The STARS Air Ambulance has been flying its helicopter throughout the province, and the Yorkton Regional Health Center will be getting some upgrades to allow it to better accommodate the service. The Health Foundation has begun a campaign to raise money to install a heli-pad at the hospital.
The community has to pay $155,000 of the renovations, with the province providing 75 per cent of the total funds needed to build the pad. The heli-pad needs to be fenced, lighted, and have strobes which direct the helicopter at night. There also will be a runway from the pad to the hospital, and the hospital itself needs a doorway to the pad which provides direct access to emergency.
The STARS program itself involves a helicopter with a critical care nurse and advanced care paramedic. The helicopter also has advanced equipment on board, such as portable ultrasound machines, cardiac monitors and ventilators.
"It makes a lot of sense for us to participate in this program and bring it here. It does a couple of main things. It delivers people to care very fast, for some people it will get them to hospital in time to save their life," explains Ross Fisher, executive director of The Health Foundation.
The region has approximately 6,000 ambulance calls annually, and while many don't qualify for STARS, there are still many accidents, and heart attacks and strokes, as well as people needing help in more remote locations due to farming or hunting.
"When you look at the kind of ambulance calls we get within this region, we have a need for the STARS program. It will make a difference for some people in whether or not they live, but will also make a difference for some people in their recovery time," Fisher says.

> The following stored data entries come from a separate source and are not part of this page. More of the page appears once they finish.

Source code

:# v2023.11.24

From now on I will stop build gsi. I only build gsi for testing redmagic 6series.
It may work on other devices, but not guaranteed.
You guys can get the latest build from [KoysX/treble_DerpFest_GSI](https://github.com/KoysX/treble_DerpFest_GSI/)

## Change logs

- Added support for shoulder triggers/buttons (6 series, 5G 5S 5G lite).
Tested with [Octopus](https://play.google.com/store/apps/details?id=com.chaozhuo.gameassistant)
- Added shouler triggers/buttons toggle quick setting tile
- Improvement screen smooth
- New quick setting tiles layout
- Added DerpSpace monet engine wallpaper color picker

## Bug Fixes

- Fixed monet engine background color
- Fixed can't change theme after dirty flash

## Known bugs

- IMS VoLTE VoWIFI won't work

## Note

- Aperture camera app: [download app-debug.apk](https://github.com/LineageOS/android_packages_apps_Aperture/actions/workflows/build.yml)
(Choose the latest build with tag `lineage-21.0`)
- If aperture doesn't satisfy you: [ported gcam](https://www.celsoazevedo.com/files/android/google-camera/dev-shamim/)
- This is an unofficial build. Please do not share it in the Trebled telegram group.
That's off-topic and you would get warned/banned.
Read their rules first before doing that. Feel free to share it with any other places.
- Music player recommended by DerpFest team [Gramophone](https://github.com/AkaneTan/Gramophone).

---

Putting a pad in place in Yorkton would make it easier for patients to get to a doctor in this area, he explains, and speed is the main goal of the program. Allowing patients to go to Yorkton would give more options for STARS and greater chances for students.
With plans in the works for new hospital in the near future, Fisher notes that any future designs will have a heli-pad integrated from the beginning of the design process.
He says that the hope is to have the money raised by the end of the year, and construction complete with the heli-pad operational by June 2013.